Rendered images with source text:
----

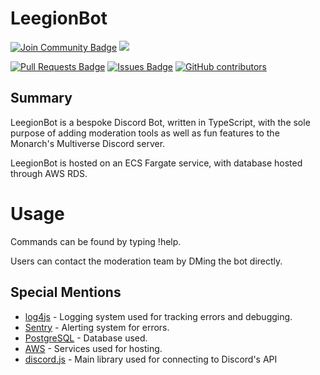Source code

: # LeegionBot

<a href="https://discord.gg/leeandlie"><img src="https://img.shields.io/discord/453582519087005696.svg?style=flat&label=Join%20Community&color=7289DA" alt="Join Community Badge"/></a>
<a href="https://twitter.com/leeandlie" ><img src="https://img.shields.io/twitter/follow/leeandlie.svg?style=social" /> </a>


<a href="https://github.com/glanyx/leegionbot-v2/pulls"><img src="https://img.shields.io/github/issues-pr/glanyx/leegionbot-v2" alt="Pull Requests Badge"/></a>
<a href="https://github.com/glanyx/leegionbot-v2/issues"><img src="https://img.shields.io/github/issues/glanyx/leegionbot-v2" alt="Issues Badge"/></a>
<a href="https://github.com/glanyx/leegionbot-v2/graphs/contributors"><img alt="GitHub contributors" src="https://img.shields.io/github/contributors/glanyx/leegionbot-v2?color=2b9348"></a>

## Summary
LeegionBot is a bespoke Discord Bot, written in TypeScript, with the sole purpose of adding moderation tools as well as fun features to the Monarch's Multiverse Discord server.

LeegionBot is hosted on an ECS Fargate service, with database hosted through AWS RDS.

# Usage
Commands can be found by typing !help.

Users can contact the moderation team by DMing the bot directly.

## Special Mentions
- [log4js](https://www.npmjs.com/package/log4js) - Logging system used for tracking errors and debugging.
- [Sentry](https://sentry.io/welcome/) - Alerting system for errors.
- [PostgreSQL](https://www.postgresql.org/) - Database used.
- [AWS](https://aws.amazon.com/) - Services used for hosting.
- [discord.js](https://discord.js.org/#/) - Main library used for connecting to Discord's API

----

The records above must be returned exactly, with each picture omitted.

## Your response
Source code

: # LeegionBot

<a href="https://discord.gg/leeandlie"><img src="https://img.shields.io/discord/453582519087005696.svg?style=flat&label=Join%20Community&color=7289DA" alt="Join Community Badge"/></a>
<a href="https://twitter.com/leeandlie" ><img src="https://img.shields.io/twitter/follow/leeandlie.svg?style=social" /> </a>


<a href="https://github.com/glanyx/leegionbot-v2/pulls"><img src="https://img.shields.io/github/issues-pr/glanyx/leegionbot-v2" alt="Pull Requests Badge"/></a>
<a href="https://github.com/glanyx/leegionbot-v2/issues"><img src="https://img.shields.io/github/issues/glanyx/leegionbot-v2" alt="Issues Badge"/></a>
<a href="https://github.com/glanyx/leegionbot-v2/graphs/contributors"><img alt="GitHub contributors" src="https://img.shields.io/github/contributors/glanyx/leegionbot-v2?color=2b9348"></a>

## Summary
LeegionBot is a bespoke Discord Bot, written in TypeScript, with the sole purpose of adding moderation tools as well as fun features to the Monarch's Multiverse Discord server.

LeegionBot is hosted on an ECS Fargate service, with database hosted through AWS RDS.

# Usage
Commands can be found by typing !help.

Users can contact the moderation team by DMing the bot directly.

## Special Mentions
- [log4js](https://www.npmjs.com/package/log4js) - Logging system used for tracking errors and debugging.
- [Sentry](https://sentry.io/welcome/) - Alerting system for errors.
- [PostgreSQL](https://www.postgresql.org/) - Database used.
- [AWS](https://aws.amazon.com/) - Services used for hosting.
- [discord.js](https://discord.js.org/#/) - Main library used for connecting to Discord's API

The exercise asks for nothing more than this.